La consommation comme automédication à la détresse, l’anxiété ou la dépression : parlons-en.

Dernière mise à jour : 21 févr.

Parmi toutes les raisons qui poussent une personne à consommer, l’éventualité qu’il s’agisse d’une forme d’automédication est hautement probable. Bien que ce ne soit pas du tout la seule explication possible, toujours est-il que l’objet d’une dépendance prend fréquemment naissance dans un désir de réduire une souffrance.

Qu’entendons-nous par automédication? On parle ici de cette tendance qu’ont certaines personnes à apaiser leur douleur (psychologique ou physique), sans supervision ni recommandations médicales, par le biais de substances psychotropes, notamment. En d’autres mots, il y a de ceux qui, au-delà des sensations agréables et des effets euphoriques, cherchent surtout à se soigner eux-mêmes, à soulager leurs différents malaises et qui, ultimement, finissent par développer un usage problématique, voire une dépendance. La nature de celle-ci dépendra bien évidemment des effets recherchés. Voyons voir.


L’alcool est connu pour ses effets anxiolytiques à faibles doses. Le consommateur y voit ainsi une solution à un problème qu’il ne semble pas en mesure de gérer jusqu’ici : son anxiété. Le cannabis possède quant à lui des propriétés susceptibles d’augmenter la faim ou bien de favoriser l’impression de sommeil. L’insomniaque ou l’anorexique y trouve son compte. La cocaïne implique une sensation d’invincibilité. La personne en perte de motivation s’en sert comme carburant. Et ainsi de suite. La consommation, qui ne vient pas sans effets néfastes, remplit donc une fonction bien précise. Pourtant, les histoires ne sont pas pour autant toujours aussi manifestes ni conscientes..

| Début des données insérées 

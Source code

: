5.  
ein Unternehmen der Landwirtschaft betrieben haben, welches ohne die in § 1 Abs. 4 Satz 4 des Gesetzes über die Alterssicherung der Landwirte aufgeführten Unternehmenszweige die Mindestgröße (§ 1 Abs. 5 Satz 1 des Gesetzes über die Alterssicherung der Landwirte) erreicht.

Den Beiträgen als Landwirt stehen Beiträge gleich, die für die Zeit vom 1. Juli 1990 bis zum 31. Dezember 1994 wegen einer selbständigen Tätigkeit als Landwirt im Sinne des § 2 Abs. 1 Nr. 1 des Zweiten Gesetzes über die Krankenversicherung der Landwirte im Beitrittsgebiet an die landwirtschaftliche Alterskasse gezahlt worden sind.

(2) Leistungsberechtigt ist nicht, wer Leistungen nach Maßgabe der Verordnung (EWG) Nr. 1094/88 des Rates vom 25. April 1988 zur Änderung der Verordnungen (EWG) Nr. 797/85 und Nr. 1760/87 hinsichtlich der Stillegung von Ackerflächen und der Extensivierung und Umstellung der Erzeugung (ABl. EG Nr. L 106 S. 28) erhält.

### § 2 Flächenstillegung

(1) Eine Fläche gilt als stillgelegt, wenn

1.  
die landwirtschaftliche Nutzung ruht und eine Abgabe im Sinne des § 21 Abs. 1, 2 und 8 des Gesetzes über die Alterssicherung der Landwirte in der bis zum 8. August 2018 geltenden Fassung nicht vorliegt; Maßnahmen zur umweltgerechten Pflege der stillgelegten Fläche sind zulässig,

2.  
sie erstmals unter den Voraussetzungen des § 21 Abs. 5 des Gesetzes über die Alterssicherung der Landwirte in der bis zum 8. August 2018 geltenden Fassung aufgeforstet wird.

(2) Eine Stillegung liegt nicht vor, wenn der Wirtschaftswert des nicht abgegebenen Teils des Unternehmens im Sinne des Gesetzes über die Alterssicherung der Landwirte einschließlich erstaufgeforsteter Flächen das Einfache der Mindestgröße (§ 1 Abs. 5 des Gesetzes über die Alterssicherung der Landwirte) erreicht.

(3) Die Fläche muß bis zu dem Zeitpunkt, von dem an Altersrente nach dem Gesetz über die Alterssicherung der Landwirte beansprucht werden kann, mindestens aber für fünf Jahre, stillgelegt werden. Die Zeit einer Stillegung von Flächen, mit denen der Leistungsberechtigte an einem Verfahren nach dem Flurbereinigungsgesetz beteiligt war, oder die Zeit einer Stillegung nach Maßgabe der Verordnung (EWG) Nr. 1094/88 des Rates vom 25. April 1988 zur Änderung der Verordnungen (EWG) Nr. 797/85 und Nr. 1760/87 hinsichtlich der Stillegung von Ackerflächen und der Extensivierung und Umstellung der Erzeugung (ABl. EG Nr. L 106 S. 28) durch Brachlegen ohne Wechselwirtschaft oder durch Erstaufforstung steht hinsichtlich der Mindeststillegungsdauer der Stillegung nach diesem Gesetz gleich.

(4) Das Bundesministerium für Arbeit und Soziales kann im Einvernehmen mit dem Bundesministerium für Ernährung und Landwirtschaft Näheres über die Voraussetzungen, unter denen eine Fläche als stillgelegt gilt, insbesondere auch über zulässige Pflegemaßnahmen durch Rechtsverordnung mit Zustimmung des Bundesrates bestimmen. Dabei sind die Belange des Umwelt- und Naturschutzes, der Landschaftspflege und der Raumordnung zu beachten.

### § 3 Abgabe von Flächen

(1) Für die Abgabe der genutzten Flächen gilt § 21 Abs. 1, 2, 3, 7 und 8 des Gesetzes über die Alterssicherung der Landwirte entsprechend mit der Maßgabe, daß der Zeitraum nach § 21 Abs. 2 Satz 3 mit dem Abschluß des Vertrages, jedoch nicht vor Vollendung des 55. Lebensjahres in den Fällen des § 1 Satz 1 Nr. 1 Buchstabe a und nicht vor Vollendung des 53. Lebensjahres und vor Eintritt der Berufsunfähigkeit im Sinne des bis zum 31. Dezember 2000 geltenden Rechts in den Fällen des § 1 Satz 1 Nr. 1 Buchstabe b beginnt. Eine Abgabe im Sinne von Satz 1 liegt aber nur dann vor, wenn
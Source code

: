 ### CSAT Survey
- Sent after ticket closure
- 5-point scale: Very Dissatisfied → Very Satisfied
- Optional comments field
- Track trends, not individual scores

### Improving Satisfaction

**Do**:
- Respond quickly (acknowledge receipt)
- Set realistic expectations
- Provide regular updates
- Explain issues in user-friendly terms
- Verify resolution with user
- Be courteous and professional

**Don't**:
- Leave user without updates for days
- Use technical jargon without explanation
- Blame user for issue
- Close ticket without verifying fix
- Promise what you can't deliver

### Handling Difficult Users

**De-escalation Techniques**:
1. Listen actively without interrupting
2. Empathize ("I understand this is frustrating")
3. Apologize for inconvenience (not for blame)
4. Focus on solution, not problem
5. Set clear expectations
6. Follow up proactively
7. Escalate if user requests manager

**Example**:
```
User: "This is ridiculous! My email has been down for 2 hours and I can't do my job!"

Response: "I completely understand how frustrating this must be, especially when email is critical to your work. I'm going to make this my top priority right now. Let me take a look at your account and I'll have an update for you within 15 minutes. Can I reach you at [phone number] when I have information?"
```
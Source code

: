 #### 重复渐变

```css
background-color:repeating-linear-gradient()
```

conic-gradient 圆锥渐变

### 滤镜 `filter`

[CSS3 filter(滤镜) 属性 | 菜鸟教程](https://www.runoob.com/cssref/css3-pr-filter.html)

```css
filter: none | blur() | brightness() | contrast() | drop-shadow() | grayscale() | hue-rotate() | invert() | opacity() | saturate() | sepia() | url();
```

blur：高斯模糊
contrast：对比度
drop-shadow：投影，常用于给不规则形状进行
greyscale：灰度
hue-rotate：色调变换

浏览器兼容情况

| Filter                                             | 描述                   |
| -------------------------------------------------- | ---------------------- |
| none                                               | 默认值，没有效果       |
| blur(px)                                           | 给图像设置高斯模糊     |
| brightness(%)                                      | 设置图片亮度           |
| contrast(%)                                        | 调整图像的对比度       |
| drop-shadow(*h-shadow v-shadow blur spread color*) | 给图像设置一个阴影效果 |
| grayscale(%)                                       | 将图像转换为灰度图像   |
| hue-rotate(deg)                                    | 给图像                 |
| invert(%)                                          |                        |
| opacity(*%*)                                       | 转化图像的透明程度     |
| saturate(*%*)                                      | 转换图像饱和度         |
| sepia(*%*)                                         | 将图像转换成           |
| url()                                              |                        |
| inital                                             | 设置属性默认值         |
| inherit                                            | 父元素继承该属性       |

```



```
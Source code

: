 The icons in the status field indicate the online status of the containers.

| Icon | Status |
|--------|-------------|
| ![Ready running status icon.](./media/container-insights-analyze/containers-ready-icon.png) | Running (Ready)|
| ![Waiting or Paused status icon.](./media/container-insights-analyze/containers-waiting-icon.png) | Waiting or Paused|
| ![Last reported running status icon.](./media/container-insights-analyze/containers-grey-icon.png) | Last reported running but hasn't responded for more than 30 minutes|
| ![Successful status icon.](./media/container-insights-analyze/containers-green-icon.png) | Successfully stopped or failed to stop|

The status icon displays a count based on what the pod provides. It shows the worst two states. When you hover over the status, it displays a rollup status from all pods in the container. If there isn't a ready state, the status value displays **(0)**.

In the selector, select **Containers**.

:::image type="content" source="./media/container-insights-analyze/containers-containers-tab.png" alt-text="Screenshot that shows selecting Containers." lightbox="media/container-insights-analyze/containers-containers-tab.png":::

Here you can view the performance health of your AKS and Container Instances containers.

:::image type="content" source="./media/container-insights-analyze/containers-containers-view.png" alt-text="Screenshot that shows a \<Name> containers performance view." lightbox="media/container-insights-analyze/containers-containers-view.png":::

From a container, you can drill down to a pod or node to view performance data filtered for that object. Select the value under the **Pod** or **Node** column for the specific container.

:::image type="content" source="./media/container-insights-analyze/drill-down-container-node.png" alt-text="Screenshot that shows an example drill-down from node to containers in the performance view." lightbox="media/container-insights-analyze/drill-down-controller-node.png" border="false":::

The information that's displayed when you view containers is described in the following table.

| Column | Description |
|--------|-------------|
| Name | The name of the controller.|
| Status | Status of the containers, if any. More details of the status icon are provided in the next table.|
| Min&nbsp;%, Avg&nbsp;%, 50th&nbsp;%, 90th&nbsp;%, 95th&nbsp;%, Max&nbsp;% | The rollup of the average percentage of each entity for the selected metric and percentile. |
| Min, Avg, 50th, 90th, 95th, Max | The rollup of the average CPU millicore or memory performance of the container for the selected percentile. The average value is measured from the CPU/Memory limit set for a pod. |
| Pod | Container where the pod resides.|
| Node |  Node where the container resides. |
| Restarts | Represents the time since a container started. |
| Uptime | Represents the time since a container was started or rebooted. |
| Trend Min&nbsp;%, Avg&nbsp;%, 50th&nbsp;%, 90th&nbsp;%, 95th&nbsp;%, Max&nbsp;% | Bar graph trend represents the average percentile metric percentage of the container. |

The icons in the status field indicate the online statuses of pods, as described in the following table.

Un individu dans un état de culpabilité (ou de honte) incessante, une personne triste qui traverse un deuil ou quelqu’un à bout de souffle (psychologiquement parlant) : tous ces contextes sont susceptibles de déclencher des envies d’apaiser l’inconfort, avant d’atteindre l’agonie. De plus, il peut s’agir d’un trait de personnalité avec lequel nous sommes inconfortables (ex : introversion) qui nous poussent à identifier les moyens enclins à baisser nos inhibitions (ex : alcool, cocaïne). C’est ainsi que malgré toutes les options qui s’offrent à ceux et celles qui vivent ce genre de détresse, la consommation est par moment celle qui est retenue. L’anesthésie l’emporte, puisque perçue comme un remède efficace. Mais à quoi peut bien ressembler une des solutions qui est ici ignorée?


En parler : le chagrin, la peine et le désarroi ont une chose en commun : ils s’accumulent si l’on ne s’en occupe pas. Quelle que soit leur origine, plus ces états d’être sont ignorés, plus ils nous consument, agissant comme la corrosion et la rouille. Pour toutes sortes de raisons, l’être humain apprend parfois qu’il vaut mieux se montrer indifférent à ce qu’il ressent, qu’il vaut mieux fuir qu’affronter, qu’il gagne à faire comme si tout allait bien. Une bière ne vous jugera jamais, n’est-ce pas?

Afin de briser ce cycle, il s’avère nécessaire que les canaux de communication soient ouverts, que les tabous, jugements et préjugés tombent. Demander de l’aide requiert une acceptation de sa vulnérabilité, un passage de la honte vers la sérénité. Toutefois, en dépit de toutes les responsabilités qui reviennent à la personne qui désire être épaulée, nul ne peut négliger le rôle d’une société, et des personnes qui en font partie. Imaginons un monde empathique, où la verbalisation de sa détresse vient avec des « je t’écoute, c’est correct de ne pas être correct » plutôt qu’avec des « reviens-en », « arrête de te plaindre » et/ou « pense à autre chose ». Peut-être que de la sorte, l’automédication perdra de ses plumes, pour qu’apparaissent quoi? : des méthodes centrées sur notre humanité.